What the task requires >> Beginning with the line that holds "Check for the" in the data below, give again every line through the one that holds "- 📅 来源: Synced", exactly as written.

* * *

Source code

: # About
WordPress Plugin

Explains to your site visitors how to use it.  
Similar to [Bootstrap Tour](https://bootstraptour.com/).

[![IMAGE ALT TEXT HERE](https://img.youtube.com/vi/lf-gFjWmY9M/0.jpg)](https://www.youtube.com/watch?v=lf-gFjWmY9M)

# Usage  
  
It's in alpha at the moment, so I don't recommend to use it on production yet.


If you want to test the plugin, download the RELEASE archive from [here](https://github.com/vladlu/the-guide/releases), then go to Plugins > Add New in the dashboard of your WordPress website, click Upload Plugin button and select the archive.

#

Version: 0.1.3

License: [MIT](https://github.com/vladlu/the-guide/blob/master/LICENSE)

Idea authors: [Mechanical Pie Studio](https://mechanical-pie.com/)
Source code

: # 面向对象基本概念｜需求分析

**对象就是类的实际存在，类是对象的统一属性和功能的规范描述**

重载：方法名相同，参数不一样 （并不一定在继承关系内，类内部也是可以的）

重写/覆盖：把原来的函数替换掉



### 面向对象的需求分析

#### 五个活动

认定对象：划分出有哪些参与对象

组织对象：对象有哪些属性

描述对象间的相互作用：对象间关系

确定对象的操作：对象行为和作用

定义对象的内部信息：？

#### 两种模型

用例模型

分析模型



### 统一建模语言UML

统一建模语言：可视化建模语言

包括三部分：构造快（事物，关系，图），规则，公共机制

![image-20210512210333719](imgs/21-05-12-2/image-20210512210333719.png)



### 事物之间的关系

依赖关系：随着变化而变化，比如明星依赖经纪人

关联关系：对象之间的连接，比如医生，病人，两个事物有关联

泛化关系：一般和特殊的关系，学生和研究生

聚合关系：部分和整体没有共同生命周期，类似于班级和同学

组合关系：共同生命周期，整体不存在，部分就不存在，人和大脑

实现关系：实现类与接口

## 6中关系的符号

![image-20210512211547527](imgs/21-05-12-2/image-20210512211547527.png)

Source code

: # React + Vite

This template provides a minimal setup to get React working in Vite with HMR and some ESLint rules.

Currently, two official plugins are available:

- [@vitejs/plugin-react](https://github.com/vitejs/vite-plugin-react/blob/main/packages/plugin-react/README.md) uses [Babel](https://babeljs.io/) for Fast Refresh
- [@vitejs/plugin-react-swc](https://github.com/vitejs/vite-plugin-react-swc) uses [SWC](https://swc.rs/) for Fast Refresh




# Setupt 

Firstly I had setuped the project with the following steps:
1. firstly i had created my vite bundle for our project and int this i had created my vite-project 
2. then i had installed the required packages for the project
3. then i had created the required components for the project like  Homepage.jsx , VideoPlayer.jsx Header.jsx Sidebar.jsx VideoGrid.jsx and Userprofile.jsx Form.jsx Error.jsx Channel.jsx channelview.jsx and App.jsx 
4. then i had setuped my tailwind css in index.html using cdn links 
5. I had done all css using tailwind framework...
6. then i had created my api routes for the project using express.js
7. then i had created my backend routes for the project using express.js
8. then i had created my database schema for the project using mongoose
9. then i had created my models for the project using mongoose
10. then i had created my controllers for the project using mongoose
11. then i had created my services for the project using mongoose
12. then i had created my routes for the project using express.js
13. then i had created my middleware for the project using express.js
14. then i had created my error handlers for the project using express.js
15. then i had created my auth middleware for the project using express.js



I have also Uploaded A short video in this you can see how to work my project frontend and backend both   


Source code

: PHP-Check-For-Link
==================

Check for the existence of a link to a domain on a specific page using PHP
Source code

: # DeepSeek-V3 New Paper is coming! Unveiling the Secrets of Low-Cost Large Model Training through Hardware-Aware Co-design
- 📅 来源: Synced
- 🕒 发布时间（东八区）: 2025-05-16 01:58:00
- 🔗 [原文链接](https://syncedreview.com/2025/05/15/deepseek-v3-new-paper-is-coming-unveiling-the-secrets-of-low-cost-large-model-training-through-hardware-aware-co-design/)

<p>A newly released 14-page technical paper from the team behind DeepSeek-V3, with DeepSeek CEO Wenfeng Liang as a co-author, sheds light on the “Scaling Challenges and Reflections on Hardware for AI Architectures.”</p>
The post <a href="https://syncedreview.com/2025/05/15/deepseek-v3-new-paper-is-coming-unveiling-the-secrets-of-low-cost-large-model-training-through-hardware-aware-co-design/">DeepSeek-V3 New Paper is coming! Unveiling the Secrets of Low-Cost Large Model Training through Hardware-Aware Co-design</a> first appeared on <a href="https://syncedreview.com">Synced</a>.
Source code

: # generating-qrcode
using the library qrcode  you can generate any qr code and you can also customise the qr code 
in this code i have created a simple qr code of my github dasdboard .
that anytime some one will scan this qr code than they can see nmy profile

* * *

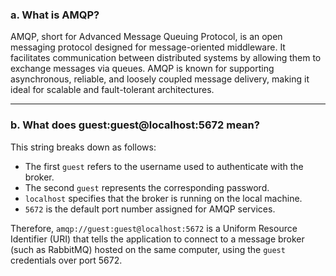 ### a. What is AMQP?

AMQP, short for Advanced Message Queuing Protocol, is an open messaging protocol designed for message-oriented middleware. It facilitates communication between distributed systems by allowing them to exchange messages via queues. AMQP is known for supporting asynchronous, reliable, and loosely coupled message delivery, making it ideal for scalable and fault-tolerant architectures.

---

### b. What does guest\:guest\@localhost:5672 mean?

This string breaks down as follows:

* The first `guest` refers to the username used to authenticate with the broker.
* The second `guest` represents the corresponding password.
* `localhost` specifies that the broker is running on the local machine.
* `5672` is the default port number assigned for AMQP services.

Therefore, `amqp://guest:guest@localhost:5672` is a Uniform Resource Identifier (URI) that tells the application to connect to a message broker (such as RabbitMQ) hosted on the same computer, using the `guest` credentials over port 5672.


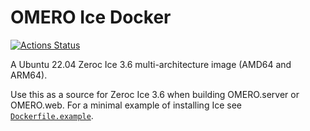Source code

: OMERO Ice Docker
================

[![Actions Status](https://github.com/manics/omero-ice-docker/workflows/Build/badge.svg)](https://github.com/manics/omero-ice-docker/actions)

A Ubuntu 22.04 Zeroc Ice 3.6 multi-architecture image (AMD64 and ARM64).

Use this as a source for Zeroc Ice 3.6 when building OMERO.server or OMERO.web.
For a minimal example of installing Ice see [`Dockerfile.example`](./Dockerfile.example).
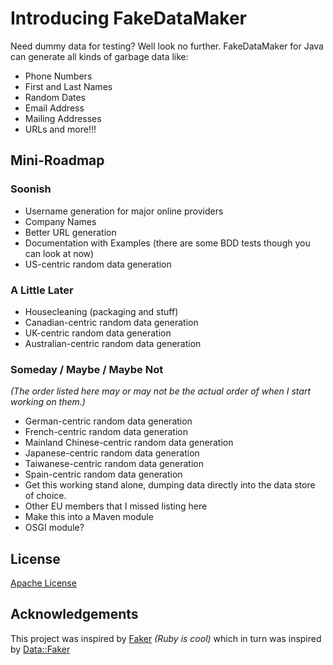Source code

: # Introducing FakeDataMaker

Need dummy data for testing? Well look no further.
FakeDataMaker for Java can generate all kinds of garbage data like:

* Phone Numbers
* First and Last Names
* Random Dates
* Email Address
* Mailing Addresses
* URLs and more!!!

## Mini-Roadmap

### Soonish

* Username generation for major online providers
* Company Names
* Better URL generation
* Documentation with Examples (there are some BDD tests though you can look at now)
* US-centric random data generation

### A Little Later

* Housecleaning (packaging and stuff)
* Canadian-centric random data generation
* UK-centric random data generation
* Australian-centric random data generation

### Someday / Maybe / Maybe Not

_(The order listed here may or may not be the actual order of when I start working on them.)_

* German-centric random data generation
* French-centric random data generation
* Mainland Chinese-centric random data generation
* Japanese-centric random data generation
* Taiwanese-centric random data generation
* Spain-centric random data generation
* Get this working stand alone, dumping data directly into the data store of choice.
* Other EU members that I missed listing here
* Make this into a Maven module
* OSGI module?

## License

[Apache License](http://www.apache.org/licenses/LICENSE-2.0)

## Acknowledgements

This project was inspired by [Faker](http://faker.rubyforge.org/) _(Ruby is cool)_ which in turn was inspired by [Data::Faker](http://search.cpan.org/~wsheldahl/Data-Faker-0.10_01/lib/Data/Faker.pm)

* * *

Answer box >>
Check for the existence of a link to a domain on a specific page using PHP
Source code

: # DeepSeek-V3 New Paper is coming! Unveiling the Secrets of Low-Cost Large Model Training through Hardware-Aware Co-design
- 📅 来源: Synced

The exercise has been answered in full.